§ Given records:
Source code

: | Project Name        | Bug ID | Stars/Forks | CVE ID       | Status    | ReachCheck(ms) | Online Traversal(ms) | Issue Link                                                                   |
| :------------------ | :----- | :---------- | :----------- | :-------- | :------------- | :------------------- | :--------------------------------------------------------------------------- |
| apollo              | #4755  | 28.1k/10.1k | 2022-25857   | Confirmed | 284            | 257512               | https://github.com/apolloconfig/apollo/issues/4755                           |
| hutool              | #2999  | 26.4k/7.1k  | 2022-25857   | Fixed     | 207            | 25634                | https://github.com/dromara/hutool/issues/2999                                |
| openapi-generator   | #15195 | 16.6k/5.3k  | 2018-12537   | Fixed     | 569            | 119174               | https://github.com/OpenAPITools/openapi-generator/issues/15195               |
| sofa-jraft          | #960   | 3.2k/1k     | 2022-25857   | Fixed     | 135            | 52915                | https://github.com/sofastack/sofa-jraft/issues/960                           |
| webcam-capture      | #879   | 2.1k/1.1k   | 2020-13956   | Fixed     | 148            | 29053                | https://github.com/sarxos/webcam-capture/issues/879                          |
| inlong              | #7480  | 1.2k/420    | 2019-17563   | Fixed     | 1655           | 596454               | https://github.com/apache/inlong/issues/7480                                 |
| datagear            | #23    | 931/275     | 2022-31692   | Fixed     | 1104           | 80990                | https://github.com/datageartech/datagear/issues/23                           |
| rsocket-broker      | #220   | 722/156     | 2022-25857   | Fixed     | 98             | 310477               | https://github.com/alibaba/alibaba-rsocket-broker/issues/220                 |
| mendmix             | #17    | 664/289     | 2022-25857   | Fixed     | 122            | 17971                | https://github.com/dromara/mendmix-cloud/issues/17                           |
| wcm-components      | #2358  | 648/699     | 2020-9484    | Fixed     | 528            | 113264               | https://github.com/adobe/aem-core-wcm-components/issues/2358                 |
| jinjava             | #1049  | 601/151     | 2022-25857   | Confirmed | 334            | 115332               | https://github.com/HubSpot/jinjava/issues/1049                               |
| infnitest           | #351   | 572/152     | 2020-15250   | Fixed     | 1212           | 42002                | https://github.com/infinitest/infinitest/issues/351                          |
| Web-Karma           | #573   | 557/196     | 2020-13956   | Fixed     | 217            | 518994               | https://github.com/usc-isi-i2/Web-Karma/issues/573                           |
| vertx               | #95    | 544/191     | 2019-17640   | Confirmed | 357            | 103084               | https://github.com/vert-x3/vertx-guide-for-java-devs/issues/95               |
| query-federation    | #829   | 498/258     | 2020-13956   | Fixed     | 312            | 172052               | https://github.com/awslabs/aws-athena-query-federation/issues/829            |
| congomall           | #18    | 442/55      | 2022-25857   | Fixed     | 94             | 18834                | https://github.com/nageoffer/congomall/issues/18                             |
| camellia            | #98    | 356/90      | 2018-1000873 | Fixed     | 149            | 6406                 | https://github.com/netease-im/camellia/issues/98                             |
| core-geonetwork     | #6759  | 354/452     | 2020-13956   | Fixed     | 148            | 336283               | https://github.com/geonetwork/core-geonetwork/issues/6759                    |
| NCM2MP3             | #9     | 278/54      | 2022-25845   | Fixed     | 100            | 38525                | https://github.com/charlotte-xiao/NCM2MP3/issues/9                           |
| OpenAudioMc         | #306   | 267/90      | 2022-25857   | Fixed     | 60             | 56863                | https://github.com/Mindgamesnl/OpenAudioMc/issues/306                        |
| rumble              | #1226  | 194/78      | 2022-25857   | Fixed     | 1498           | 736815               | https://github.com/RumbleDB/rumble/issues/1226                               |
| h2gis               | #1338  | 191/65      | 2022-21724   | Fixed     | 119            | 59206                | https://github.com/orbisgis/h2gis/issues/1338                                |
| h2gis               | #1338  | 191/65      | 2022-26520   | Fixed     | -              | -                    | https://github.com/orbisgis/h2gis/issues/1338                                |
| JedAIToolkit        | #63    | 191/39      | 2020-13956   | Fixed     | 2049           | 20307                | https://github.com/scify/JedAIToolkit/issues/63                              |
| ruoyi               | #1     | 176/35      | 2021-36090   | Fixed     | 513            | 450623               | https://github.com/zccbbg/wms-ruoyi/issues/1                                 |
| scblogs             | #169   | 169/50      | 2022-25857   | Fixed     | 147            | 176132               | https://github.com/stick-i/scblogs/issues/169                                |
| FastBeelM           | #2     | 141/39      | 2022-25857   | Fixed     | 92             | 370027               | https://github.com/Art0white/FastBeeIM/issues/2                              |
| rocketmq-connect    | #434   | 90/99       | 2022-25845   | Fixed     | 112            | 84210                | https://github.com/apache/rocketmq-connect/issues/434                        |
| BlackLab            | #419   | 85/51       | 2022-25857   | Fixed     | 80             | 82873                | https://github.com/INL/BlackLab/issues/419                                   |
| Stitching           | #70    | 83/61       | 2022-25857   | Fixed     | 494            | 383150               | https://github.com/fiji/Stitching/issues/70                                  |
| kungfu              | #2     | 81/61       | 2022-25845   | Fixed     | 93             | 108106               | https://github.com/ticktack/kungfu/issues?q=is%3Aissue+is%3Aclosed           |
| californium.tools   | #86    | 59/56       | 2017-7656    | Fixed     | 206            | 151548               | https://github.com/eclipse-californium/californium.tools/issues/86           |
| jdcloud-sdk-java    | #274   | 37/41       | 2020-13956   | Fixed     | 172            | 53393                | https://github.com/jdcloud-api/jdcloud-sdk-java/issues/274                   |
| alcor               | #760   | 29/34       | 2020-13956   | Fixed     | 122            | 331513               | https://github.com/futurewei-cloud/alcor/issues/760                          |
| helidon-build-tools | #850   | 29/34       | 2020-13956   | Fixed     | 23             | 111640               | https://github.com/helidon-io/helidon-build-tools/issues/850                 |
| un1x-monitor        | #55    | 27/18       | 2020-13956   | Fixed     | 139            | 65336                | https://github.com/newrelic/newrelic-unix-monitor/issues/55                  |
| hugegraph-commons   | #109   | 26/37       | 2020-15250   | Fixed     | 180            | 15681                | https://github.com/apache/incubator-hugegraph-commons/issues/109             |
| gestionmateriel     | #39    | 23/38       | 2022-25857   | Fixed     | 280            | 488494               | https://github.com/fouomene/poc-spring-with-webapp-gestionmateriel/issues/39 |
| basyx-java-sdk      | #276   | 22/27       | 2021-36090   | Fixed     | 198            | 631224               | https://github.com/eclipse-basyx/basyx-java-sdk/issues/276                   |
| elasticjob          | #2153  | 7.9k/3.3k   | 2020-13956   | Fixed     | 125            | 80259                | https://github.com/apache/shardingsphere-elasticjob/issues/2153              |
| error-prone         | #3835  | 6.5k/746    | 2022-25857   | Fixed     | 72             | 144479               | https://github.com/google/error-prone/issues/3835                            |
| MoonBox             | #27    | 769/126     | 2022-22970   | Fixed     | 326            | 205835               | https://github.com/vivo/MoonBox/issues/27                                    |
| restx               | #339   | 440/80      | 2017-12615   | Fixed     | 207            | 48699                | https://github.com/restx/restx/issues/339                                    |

§ Problem to work on: Copy each line of the records verbatim.

§ Response to this exercise:
Source code

: | Project Name        | Bug ID | Stars/Forks | CVE ID       | Status    | ReachCheck(ms) | Online Traversal(ms) | Issue Link                                                                   |
| :------------------ | :----- | :---------- | :----------- | :-------- | :------------- | :------------------- | :--------------------------------------------------------------------------- |
| apollo              | #4755  | 28.1k/10.1k | 2022-25857   | Confirmed | 284            | 257512               | https://github.com/apolloconfig/apollo/issues/4755                           |
| hutool              | #2999  | 26.4k/7.1k  | 2022-25857   | Fixed     | 207            | 25634                | https://github.com/dromara/hutool/issues/2999                                |
| openapi-generator   | #15195 | 16.6k/5.3k  | 2018-12537   | Fixed     | 569            | 119174               | https://github.com/OpenAPITools/openapi-generator/issues/15195               |
| sofa-jraft          | #960   | 3.2k/1k     | 2022-25857   | Fixed     | 135            | 52915                | https://github.com/sofastack/sofa-jraft/issues/960                           |
| webcam-capture      | #879   | 2.1k/1.1k   | 2020-13956   | Fixed     | 148            | 29053                | https://github.com/sarxos/webcam-capture/issues/879                          |
| inlong              | #7480  | 1.2k/420    | 2019-17563   | Fixed     | 1655           | 596454               | https://github.com/apache/inlong/issues/7480                                 |
| datagear            | #23    | 931/275     | 2022-31692   | Fixed     | 1104           | 80990                | https://github.com/datageartech/datagear/issues/23                           |
| rsocket-broker      | #220   | 722/156     | 2022-25857   | Fixed     | 98             | 310477               | https://github.com/alibaba/alibaba-rsocket-broker/issues/220                 |
| mendmix             | #17    | 664/289     | 2022-25857   | Fixed     | 122            | 17971                | https://github.com/dromara/mendmix-cloud/issues/17                           |
| wcm-components      | #2358  | 648/699     | 2020-9484    | Fixed     | 528            | 113264               | https://github.com/adobe/aem-core-wcm-components/issues/2358                 |
| jinjava             | #1049  | 601/151     | 2022-25857   | Confirmed | 334            | 115332               | https://github.com/HubSpot/jinjava/issues/1049                               |
| infnitest           | #351   | 572/152     | 2020-15250   | Fixed     | 1212           | 42002                | https://github.com/infinitest/infinitest/issues/351                          |
| Web-Karma           | #573   | 557/196     | 2020-13956   | Fixed     | 217            | 518994               | https://github.com/usc-isi-i2/Web-Karma/issues/573                           |
| vertx               | #95    | 544/191     | 2019-17640   | Confirmed | 357            | 103084               | https://github.com/vert-x3/vertx-guide-for-java-devs/issues/95               |
| query-federation    | #829   | 498/258     | 2020-13956   | Fixed     | 312            | 172052               | https://github.com/awslabs/aws-athena-query-federation/issues/829            |
| congomall           | #18    | 442/55      | 2022-25857   | Fixed     | 94             | 18834                | https://github.com/nageoffer/congomall/issues/18                             |
| camellia            | #98    | 356/90      | 2018-1000873 | Fixed     | 149            | 6406                 | https://github.com/netease-im/camellia/issues/98                             |
| core-geonetwork     | #6759  | 354/452     | 2020-13956   | Fixed     | 148            | 336283               | https://github.com/geonetwork/core-geonetwork/issues/6759                    |
| NCM2MP3             | #9     | 278/54      | 2022-25845   | Fixed     | 100            | 38525                | https://github.com/charlotte-xiao/NCM2MP3/issues/9                           |
| OpenAudioMc         | #306   | 267/90      | 2022-25857   | Fixed     | 60             | 56863                | https://github.com/Mindgamesnl/OpenAudioMc/issues/306                        |
| rumble              | #1226  | 194/78      | 2022-25857   | Fixed     | 1498           | 736815               | https://github.com/RumbleDB/rumble/issues/1226                               |
| h2gis               | #1338  | 191/65      | 2022-21724   | Fixed     | 119            | 59206                | https://github.com/orbisgis/h2gis/issues/1338                                |
| h2gis               | #1338  | 191/65      | 2022-26520   | Fixed     | -              | -                    | https://github.com/orbisgis/h2gis/issues/1338                                |
| JedAIToolkit        | #63    | 191/39      | 2020-13956   | Fixed     | 2049           | 20307                | https://github.com/scify/JedAIToolkit/issues/63                              |
| ruoyi               | #1     | 176/35      | 2021-36090   | Fixed     | 513            | 450623               | https://github.com/zccbbg/wms-ruoyi/issues/1                                 |
| scblogs             | #169   | 169/50      | 2022-25857   | Fixed     | 147            | 176132               | https://github.com/stick-i/scblogs/issues/169                                |
| FastBeelM           | #2     | 141/39      | 2022-25857   | Fixed     | 92             | 370027               | https://github.com/Art0white/FastBeeIM/issues/2                              |
| rocketmq-connect    | #434   | 90/99       | 2022-25845   | Fixed     | 112            | 84210                | https://github.com/apache/rocketmq-connect/issues/434                        |
| BlackLab            | #419   | 85/51       | 2022-25857   | Fixed     | 80             | 82873                | https://github.com/INL/BlackLab/issues/419                                   |
| Stitching           | #70    | 83/61       | 2022-25857   | Fixed     | 494            | 383150               | https://github.com/fiji/Stitching/issues/70                                  |
| kungfu              | #2     | 81/61       | 2022-25845   | Fixed     | 93             | 108106               | https://github.com/ticktack/kungfu/issues?q=is%3Aissue+is%3Aclosed           |
| californium.tools   | #86    | 59/56       | 2017-7656    | Fixed     | 206            | 151548               | https://github.com/eclipse-californium/californium.tools/issues/86           |
| jdcloud-sdk-java    | #274   | 37/41       | 2020-13956   | Fixed     | 172            | 53393                | https://github.com/jdcloud-api/jdcloud-sdk-java/issues/274                   |
| alcor               | #760   | 29/34       | 2020-13956   | Fixed     | 122            | 331513               | https://github.com/futurewei-cloud/alcor/issues/760                          |
| helidon-build-tools | #850   | 29/34       | 2020-13956   | Fixed     | 23             | 111640               | https://github.com/helidon-io/helidon-build-tools/issues/850                 |
| un1x-monitor        | #55    | 27/18       | 2020-13956   | Fixed     | 139            | 65336                | https://github.com/newrelic/newrelic-unix-monitor/issues/55                  |
| hugegraph-commons   | #109   | 26/37       | 2020-15250   | Fixed     | 180            | 15681                | https://github.com/apache/incubator-hugegraph-commons/issues/109             |
| gestionmateriel     | #39    | 23/38       | 2022-25857   | Fixed     | 280            | 488494               | https://github.com/fouomene/poc-spring-with-webapp-gestionmateriel/issues/39 |
| basyx-java-sdk      | #276   | 22/27       | 2021-36090   | Fixed     | 198            | 631224               | https://github.com/eclipse-basyx/basyx-java-sdk/issues/276                   |
| elasticjob          | #2153  | 7.9k/3.3k   | 2020-13956   | Fixed     | 125            | 80259                | https://github.com/apache/shardingsphere-elasticjob/issues/2153              |
| error-prone         | #3835  | 6.5k/746    | 2022-25857   | Fixed     | 72             | 144479               | https://github.com/google/error-prone/issues/3835                            |
| MoonBox             | #27    | 769/126     | 2022-22970   | Fixed     | 326            | 205835               | https://github.com/vivo/MoonBox/issues/27                                    |
| restx               | #339   | 440/80      | 2017-12615   | Fixed     | 207            | 48699                | https://github.com/restx/restx/issues/339                                    |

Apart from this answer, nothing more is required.